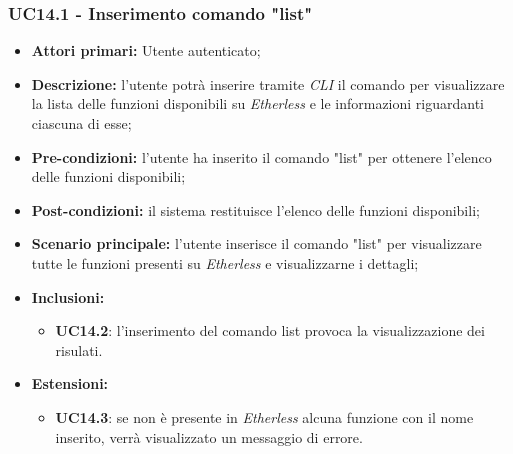 \subsubsection{UC14.1 - Inserimento comando "list"}
\begin{itemize}
	\item \textbf{Attori primari:} Utente autenticato;
	\item \textbf{Descrizione:} l'utente potrà inserire tramite \textit{CLI\glo} il comando per visualizzare la lista delle funzioni disponibili su \textit{Etherless} e le informazioni riguardanti ciascuna di esse;
	\item \textbf{Pre-condizioni:} l'utente ha inserito il comando "list" per ottenere l'elenco delle funzioni disponibili;
	\item \textbf{Post-condizioni:} il sistema restituisce l'elenco delle funzioni disponibili;
	\item \textbf{Scenario principale:} l'utente inserisce il comando "list" per visualizzare tutte le funzioni presenti su \textit{Etherless} e visualizzarne i dettagli;
	\item \textbf{Inclusioni:}
	\begin{itemize}
		\item \textbf{UC14.2}: l'inserimento del comando list provoca la visualizzazione dei risulati.
	\end{itemize}
	\item \textbf{Estensioni:}
	\begin{itemize}
		\item \textbf{UC14.3}: se non è presente in \textit{Etherless} alcuna funzione con il nome inserito, verrà visualizzato un messaggio di errore.
	\end{itemize}
\end{itemize}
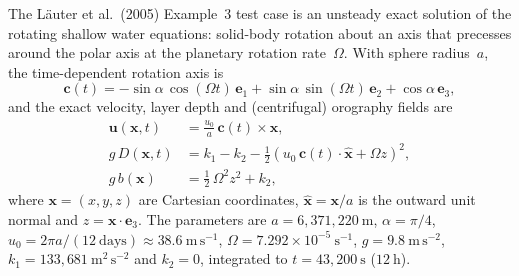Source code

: 
The L\"auter et al.\ (2005) Example~3 test case is an unsteady exact solution of the
rotating shallow water equations: solid-body rotation about an axis that precesses
around the polar axis at the planetary rotation rate~$\Omega$. With sphere
radius~$a$, the time-dependent rotation axis is
%
\begin{equation}
  \mathbf{c}(t) = -\sin\alpha\,\cos(\Omega t)\,\mathbf{e}_1
                  + \sin\alpha\,\sin(\Omega t)\,\mathbf{e}_2
                  + \cos\alpha\,\mathbf{e}_3 ,
  \label{eq:lauter-axis}
\end{equation}
%
and the exact velocity, layer depth and (centrifugal) orography fields are
%
\begin{align}
  \mathbf{u}(\mathbf{x},t) &= \frac{u_0}{a}\,\mathbf{c}(t)\times\mathbf{x}, \label{eq:lauter-u}\\
  g\,D(\mathbf{x},t)       &= k_1 - k_2
       - \tfrac12\!\left(u_0\,\mathbf{c}(t)\cdot\hat{\mathbf{x}} + \Omega z\right)^{2},
       \label{eq:lauter-D}\\
  g\,b(\mathbf{x})         &= \tfrac12\,\Omega^{2} z^{2} + k_2 ,
       \label{eq:lauter-b}
\end{align}
%
where $\mathbf{x}=(x,y,z)$ are Cartesian coordinates, $\hat{\mathbf{x}}=\mathbf{x}/a$
is the outward unit normal and $z=\mathbf{x}\cdot\mathbf{e}_3$. The parameters are
$a = 6{,}371{,}220~\mathrm{m}$, $\alpha = \pi/4$,
$u_0 = 2\pi a/(12~\mathrm{days}) \approx 38.6~\mathrm{m\,s^{-1}}$,
$\Omega = 7.292\times10^{-5}~\mathrm{s^{-1}}$, $g = 9.8~\mathrm{m\,s^{-2}}$,
$k_1 = 133{,}681~\mathrm{m^2\,s^{-2}}$ and $k_2 = 0$, integrated to
$t = 43{,}200~\mathrm{s}$ ($12~\mathrm{h}$).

--------------------------------

* **Problem to solve**: Each line of the material that has the word "label" belongs in the answer.

* **Exercise answer**:
  \label{eq:lauter-axis}
  \mathbf{u}(\mathbf{x},t) &= \frac{u_0}{a}\,\mathbf{c}(t)\times\mathbf{x}, \label{eq:lauter-u}\\
       \label{eq:lauter-D}\\
       \label{eq:lauter-b}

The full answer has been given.